By: Denise Simon | Founders Code
His name is Joseph Yun, a U.S. diplomat at the United Nations, one that the North Korean regime has reached out to more than once. Most recently it was over the return of Otto Warmbier and his release.
Under the Obama administration, all talks were terminated during the time Sweden was the communications envoy of record. With the transfer of power and government to Donald Trump, Pyongyang opened up the back channel via the United Nations to Joseph Yun, who has long diplomatic experience in the region.
While preparations are in place according to President Trump should Kim launch his 4 missiles toward Guam, Pentagon Chief Mattis declares the United States and allies are ready. That still leaves North Korea with nuclear weapons, a condition every expert is omitting in talking points. Secretary of State Tillerson says his work is to get North Korea to stop with the missile program and that will not likely occur as it is a proxy operation of Iran.
The Kim regime is keeping his estimated 60 nuclear weapons for a bargaining tool and global legitimacy. That is the real problem. Many experts declare that North Korea always backs down in the end when they get food or sanctions relief, but we are dealing with a new Kim that is far more unpredictable than his father.
So, what can the U.S. and allies do going forward? Shall we continue to rely on China? They are anything but a friend or a cooperative partner stating in local Chinese news that China will remain neutral should Kim strike first. Further, China declared that if the United States went to a preemptive posture, China would stop us.
China has total ownership and power in the region and certainly when it comes to navigation, so any U.S. naval activity angers them.
The United States has other options and tools, where not one, but a combination of all, may also be deployed. That includes forcing a regime change, not always the best solution. Then there is the special forces deployment to covertly enter North Korea and work on a detonation of key command and control sites. Special operations has trained for this kind of operation for more than 20 years.
There is a cyber option, a tool that several experts declare has already been used so that Kim’s missiles miss targets or fail on re-entry.
Dealing with China to control North Korea is a fool’s errand as Russia and Iran are part of the total equation. There could still be wider consequences when the United States and allies prevail over North Korea on the missile side, again the nuclear inventory remains and is traded to other rogue nations such as Iran or Syria.
There are other allies included in the variables regarding North Korea. They include Australia, Japan and Britain, where Canada, Germany and France remain silent. Japan has just deployed a missile defense system in a defensive mode.
The media continues to declare that any military conflict will lead to millions dying. That is only true if North Korea is successful on a land based conflict hitting Seoul.

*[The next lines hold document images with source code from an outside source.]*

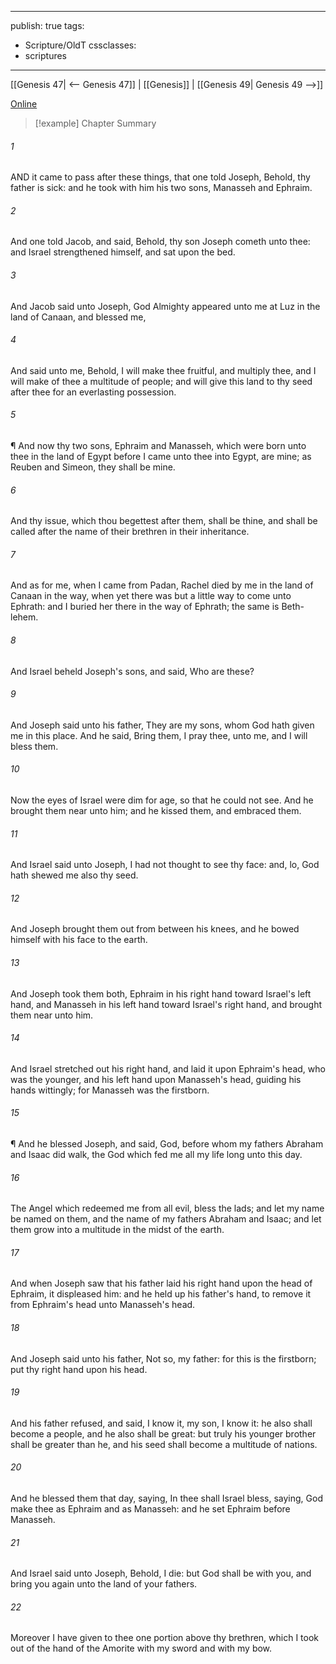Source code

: 

---
publish: true
tags:
  - Scripture/OldT
cssclasses:
  - scriptures
---
[[Genesis 47| <-- Genesis 47]] | [[Genesis]] | [[Genesis 49| Genesis 49 -->]]

[Online](https://churchofjesuschrist.org/study/scriptures/ot/gen/48?lang=eng)

>[!example] Chapter Summary
>
###### 1
AND it came to pass after these things, that one told Joseph, Behold, thy father is sick: and he took with him his two sons, Manasseh and Ephraim.
###### 2
And one told Jacob, and said, Behold, thy son Joseph cometh unto thee: and Israel strengthened himself, and sat upon the bed.
###### 3
And Jacob said unto Joseph, God Almighty appeared unto me at Luz in the land of Canaan, and blessed me,
###### 4
And said unto me, Behold, I will make thee fruitful, and multiply thee, and I will make of thee a multitude of people; and will give this land to thy seed after thee for an everlasting possession.
###### 5
¶ And now thy two sons, Ephraim and Manasseh, which were born unto thee in the land of Egypt before I came unto thee into Egypt, are mine; as Reuben and Simeon, they shall be mine.
###### 6
And thy issue, which thou begettest after them, shall be thine, and shall be called after the name of their brethren in their inheritance.
###### 7
And as for me, when I came from Padan, Rachel died by me in the land of Canaan in the way, when yet there was but a little way to come unto Ephrath: and I buried her there in the way of Ephrath; the same is Beth-lehem.
###### 8
And Israel beheld Joseph's sons, and said, Who are these?
###### 9
And Joseph said unto his father, They are my sons, whom God hath given me in this place.  And he said, Bring them, I pray thee, unto me, and I will bless them.
###### 10
Now the eyes of Israel were dim for age, so that he could not see.  And he brought them near unto him; and he kissed them, and embraced them.
###### 11
And Israel said unto Joseph, I had not thought to see thy face: and, lo, God hath shewed me also thy seed.
###### 12
And Joseph brought them out from between his knees, and he bowed himself with his face to the earth.
###### 13
And Joseph took them both, Ephraim in his right hand toward Israel's left hand, and Manasseh in his left hand toward Israel's right hand, and brought them near unto him.
###### 14
And Israel stretched out his right hand, and laid it upon Ephraim's head, who was the younger, and his left hand upon Manasseh's head, guiding his hands wittingly; for Manasseh was the firstborn.
###### 15
¶ And he blessed Joseph, and said, God, before whom my fathers Abraham and Isaac did walk, the God which fed me all my life long unto this day.
###### 16
The Angel which redeemed me from all evil, bless the lads; and let my name be named on them, and the name of my fathers Abraham and Isaac; and let them grow into a multitude in the midst of the earth.
###### 17
And when Joseph saw that his father laid his right hand upon the head of Ephraim, it displeased him: and he held up his father's hand, to remove it from Ephraim's head unto Manasseh's head.
###### 18
And Joseph said unto his father, Not so, my father: for this is the firstborn; put thy right hand upon his head.
###### 19
And his father refused, and said, I know it, my son, I know it: he also shall become a people, and he also shall be great: but truly his younger brother shall be greater than he, and his seed shall become a multitude of nations.
###### 20
And he blessed them that day, saying, In thee shall Israel bless, saying, God make thee as Ephraim and as Manasseh: and he set Ephraim before Manasseh.
###### 21
And Israel said unto Joseph, Behold, I die: but God shall be with you, and bring you again unto the land of your fathers.
###### 22
Moreover I have given to thee one portion above thy brethren, which I took out of the hand of the Amorite with my sword and with my bow.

The U.S. uses only precision guided munitions where collateral damage would not affect other regions of North Korea, hence millions would not escape across the Yalu river into China. China has a standing army at that border preventing such an event.
China and North Korea want the peninsula to be unified and under Chinese control which is much the case concerning the waterways in dispute along with the contested islands. China fears that the United States is working to unify the peninsula under S. Korean control, which has not been an objective.

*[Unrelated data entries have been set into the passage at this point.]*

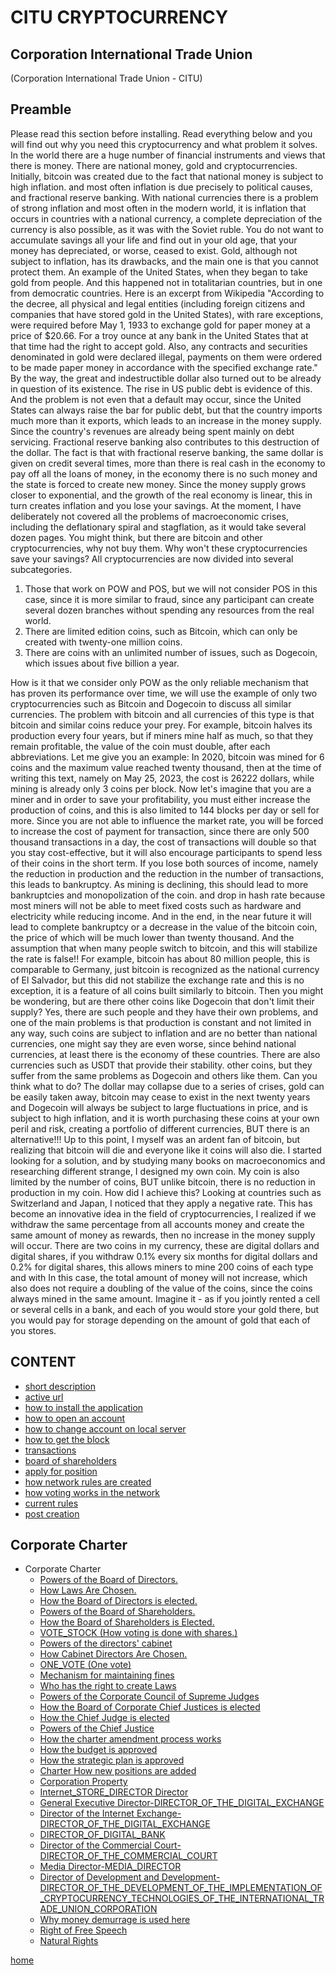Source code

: # CITU CRYPTOCURRENCY
## Corporation International Trade Union
(Corporation International Trade Union - CITU)


## Preamble
Please read this section before installing.
Read everything below
and you will find out why you need this cryptocurrency and what problem it solves.
In the world there are a huge number of financial instruments and views that there is money.
There are national money, gold and cryptocurrencies.
Initially, bitcoin was created due to the fact that national money is subject to high inflation.
and most often inflation is due precisely to political causes, and fractional reserve banking.
With national currencies there is a problem of strong inflation and most often in the modern world,
it is inflation that occurs in countries with a national currency, a complete depreciation of the currency is also possible,
as it was with the Soviet ruble. You do not want to accumulate savings all your life and find out in your old age,
that your money has depreciated, or worse, ceased to exist.
Gold, although not subject to inflation, has its drawbacks, and the main one is that you cannot protect them.
An example of the United States, when they began to take gold from people. And this happened not in totalitarian countries, but in one
from democratic countries.
Here is an excerpt from Wikipedia "According to the decree, all physical and
legal entities (including foreign citizens and companies that have stored gold in the United States),
with rare exceptions, were required before May 1, 1933 to exchange gold for paper money at a price of $20.66.
For a troy ounce at any bank in the United States that at that time had the right to accept gold.
Also, any contracts and securities denominated in gold were declared illegal, payments on them were ordered to be made
paper money in accordance with the specified exchange rate."
By the way, the great and indestructible dollar also turned out to be already in question of its existence.
The rise in US public debt is evidence of this.
And the problem is not even that a default may occur, since the United States can always raise the bar for public debt,
but that the country imports much more than it exports, which leads to an increase in the money supply.
Since the country's revenues are already being spent mainly on debt servicing.
Fractional reserve banking also contributes to this destruction of the dollar.
The fact is that with fractional reserve banking, the same dollar is given on credit several times,
more than there is real cash in the economy to pay off all the loans of money, in the economy
there is no such money and the state is forced to create new money.
Since the money supply grows closer to exponential, and the growth of the real economy is linear, this in turn creates
inflation and you lose your savings.
At the moment, I have deliberately not covered all the problems of macroeconomic crises, including the deflationary spiral and stagflation,
as it would take several dozen pages.
You might think, but there are bitcoin and other cryptocurrencies, why not buy them.
Why won't these cryptocurrencies save your savings?
All cryptocurrencies are now divided into several subcategories.
1. Those that work on POW and POS, but we will not consider POS in this case, since it is more similar to fraud,
   since any participant can create several dozen branches without spending any resources from the real world.
2. There are limited edition coins, such as Bitcoin, which can only be created with twenty-one million coins.
3. There are coins with an unlimited number of issues, such as Dogecoin, which issues about five billion a year.

How is it that we consider only POW as the only reliable mechanism that has proven its performance over time,
we will use the example of only two cryptocurrencies such as Bitcoin and Dogecoin to discuss all similar currencies.
The problem with bitcoin and all currencies of this type is that bitcoin and similar coins reduce
your prey. For example, bitcoin halves its production every four years, but if miners mine
half as much, so that they remain profitable, the value of the coin must double, after each
abbreviations. Let me give you an example: In 2020, bitcoin was mined for 6 coins and the maximum value reached
twenty thousand, then at the time of writing this text, namely on May 25, 2023, the cost is 26222 dollars,
while mining is already only 3 coins per block. Now let's imagine that you are a miner and in order to save
your profitability, you must either increase the production of coins, and this is also limited to 144 blocks per day or
sell for more. Since you are not able to influence the market rate, you will be forced to increase the cost of payment for
transaction, since there are only 500 thousand transactions in a day, the cost of transactions will double so that you stay
cost-effective, but it will also encourage participants to spend less of their coins in the short term.
If you lose both sources of income, namely the reduction in production and the reduction in the number of transactions, this
leads to bankruptcy.
As mining is declining, this should lead to more bankruptcies and monopolization of the coin.
and drop in hash rate because most miners will not be able to meet fixed costs such as hardware and
electricity while reducing income.
And in the end, in the near future it will lead to complete bankruptcy or a decrease in the value of the bitcoin coin,
the price of which will be much lower than twenty thousand.
And the assumption that when many people switch to bitcoin, and this will stabilize the rate is false!!
For example, bitcoin has about 80 million people, this is comparable to Germany, just
bitcoin is recognized as the national currency of El Salvador, but this did not stabilize the exchange rate and
this is no exception, it is a feature of all coins built similarly to bitcoin.
Then you might be wondering, but are there other coins like Dogecoin that don't limit their supply?
Yes, there are such people and they have their own problems, and one of the main problems is that production is constant and not limited in any way,
such coins are subject to inflation and are no better than national currencies, one might say they are even worse, since behind national
currencies, at least there is the economy of these countries. There are also currencies such as USDT that provide their stability.
other coins, but they suffer from the same problems as Dogecoin and others like them.
Can you think what to do? The dollar may collapse due to a series of crises, gold can be easily taken away,
bitcoin may cease to exist in the next twenty years and Dogecoin will always be subject to
large fluctuations in price, and is subject to high inflation, and it is worth purchasing these coins at your own peril and risk,
creating a portfolio of different currencies, BUT there is an alternative!!!
Up to this point, I myself was an ardent fan of bitcoin, but realizing that bitcoin will die and everyone like it
coins will also die. I started looking for a solution, and by studying many books on macroeconomics and researching
different strange, I designed my own coin.
My coin is also limited by the number of coins, BUT unlike bitcoin, there is no reduction in production in my coin.
How did I achieve this? Looking at countries such as Switzerland and Japan, I noticed that they apply a negative rate.
This has become an innovative idea in the field of cryptocurrencies, I realized if we withdraw the same percentage from all accounts
money and create the same amount of money as rewards, then no increase in the money supply will occur.
There are two coins in my currency, these are digital dollars and digital shares, if you withdraw 0.1% every six months
for digital dollars and 0.2% for digital shares, this allows miners to mine 200 coins of each type and with
In this case, the total amount of money will not increase, which also does not require a doubling of the value of the coins, since the coins
always mined in the same amount. Imagine it - as if you jointly rented a cell or several cells in a bank,
and each of you would store your gold there, but you would pay for storage depending on the amount of gold that each of you stores.


## CONTENT
- [short description](../documentationEng/preambleEng.md)
- [active url](../documentationEng/active-urlEng.md)
- [how to install the application](../documentationEng/installEng.md)
- [how to open an account](../documentationEng/create-accountEng.md)
- [how to change account on local server](../documentationEng/change-accountEng.md)
- [how to get the block](../documentationEng/%20mineEng.md)
- [transactions](../documentationEng/transactionsEng.md)
- [board of shareholders](../documentationEng/board-of-shareholdersEng.md)
- [apply for position](../documentationEng/managmentEng.md)
- [how network rules are created](../documentationEng/create-lawEng.md)
- [how voting works in the network](../documentationEng/voting-in-networkEng.md)
- [current rules](../documentationEng/current-lawEng.md)
- [post creation](../documentationEng/create-positionEng.md)

## Corporate Charter
- Corporate Charter
   - [Powers of the Board of Directors.](../charter/POWERS_OF_THE_BOARD_OF_DIRECTORS.md)
   - [How Laws Are Chosen.](../charter/HOW_LAWS_ARE_CHOSEN.md)
   - [How the Board of Directors is elected.](../charter/HOW_THE_BOARD_OF_DIRECTORS_IS_ELECTED.md)
   - [Powers of the Board of Shareholders.](../charter/POWERS_OF_THE_BOARD_OF_SHAREHOLDERS.md)
   - [How the Board of Shareholders is Elected.](../charter/HOW_SHAREHOLDERS_BOARD_IS_ELECTED.md)
   - [VOTE_STOCK (How voting is done with shares.)](../charter/VOTE_STOCK.md)
   - [Powers of the directors' cabinet](../charter/POWERS_OF_THE_CABINET_OF_DIRECTORS.md)
   - [How Cabinet Directors Are Chosen.](../charter/HOW_CABINET_DIRECTORS_ARE_CHOSEN.md)
   - [ONE_VOTE (One vote)](../charter/ONE_VOTE.md)
   - [Mechanism for maintaining fines](../charter/MECHANISM_FOR_REDUCING_THE_NUMBER_OF_SHARES.md)
   - [Who has the right to create Laws](../charter/WHO_HAS_THE_RIGHT_TO_CREATE_LAWS.md)
   - [Powers of the Corporate Council of Supreme Judges](../charter/POWERS_OF_THE_CORPORATE_COUNCIL_OF_JUDGES.md)
   - [How the Board of Corporate Chief Justices is elected](../charter/HOW_THE_CORPORATE_BOARD_OF_JUDGES_IS_ELECTED.md)
   - [How the Chief Judge is elected](../charter/HOW_THE_CHIEF_JUDGE_IS_CHOSEN.md)
   - [Powers of the Chief Justice](../charter/POWERS_OF_THE_CHIEF_JUDGE.md)
   - [How the charter amendment process works](../charter/HOW_IS_THE_PROCESS_OF_AMENDING_THE_CHARTER.md)
   - [How the budget is approved](../charter/HOW_THE_BUDGET_IS_APPROVED.md)
   - [How the strategic plan is approved](../charter/HOW_IS_THE_STRATEGIC.md)
   - [Charter How new positions are added](../charter/HOW_NEW_POSITIONS_ARE_ADDED.md)
   - [Corporation Property](../charter/PROPERTY_OF_THE_CORPORATION.md)
   - [Internet_STORE_DIRECTOR Director](../charter/INTERNET_STORE_DIRECTOR.md)
   - [General Executive Director-DIRECTOR_OF_THE_DIGITAL_EXCHANGE](../charter/GENERAL_EXECUTIVE_DIRECTOR.md)
   - [Director of the Internet Exchange-DIRECTOR_OF_THE_DIGITAL_EXCHANGE](../charter/DIRECTOR_OF_THE_DIGITAL_EXCHANGE.md)
   - [DIRECTOR_OF_DIGITAL_BANK](../charter/DIRECTOR_OF_DIGITAL_BANK.md)
   - [Director of the Commercial Court-DIRECTOR_OF_THE_COMMERCIAL_COURT](../charter/DIRECTOR_OF_THE_COMMERCIAL_COURT.md)
   - [Media Director-MEDIA_DIRECTOR](../charter/MEDIA_DIRECTOR.md)
   - [Director of Development and Development-DIRECTOR_OF_THE_DEVELOPMENT_OF_THE_IMPLEMENTATION_OF_CRYPTOCURRENCY_TECHNOLOGIES_OF_THE_INTERNATIONAL_TRADE_UNION_CORPORATION](../charter/DIRECTOR_OF_THE_DEVELOPMENT_OF_THE_IMPLEMENTATION_OF_CRYPTOCURRENCY_TECHNOLOGIES_OF_THE_INTERNATIONAL_TRADE_UNION_CORPORATION.md)
   - [Why money demurrage is used here](../charter/EXPLANATION_WHY_MONEY_DEMURAGE_IS_USED_HERE.md)
   - [Right of Free Speech](../charter/FREEDOM_OF_SPEECH.md)
   - [Natural Rights](../charter/RIGHTS.md)

[home](../readme.md)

In summary, while fear for days has been the media headlines, it cannot be fully dismissed that a near term conflict will likely be resolved, leaving North Korea with a viable nuclear weapons and missile program. The coordination between Iran and North Korea will continue in that same realm and Trump is left with the same festering issue of previous presidents.
Will there be a Chinese naval blockade if the United State and allies go for a preemptive strike? Perhaps that New York Channel to Pyongyang has the burden of finding out. Has someone sent an envoy to Tehran yet with these discussions? Nah… Russia meanwhile is keeping a keen eye on all of it.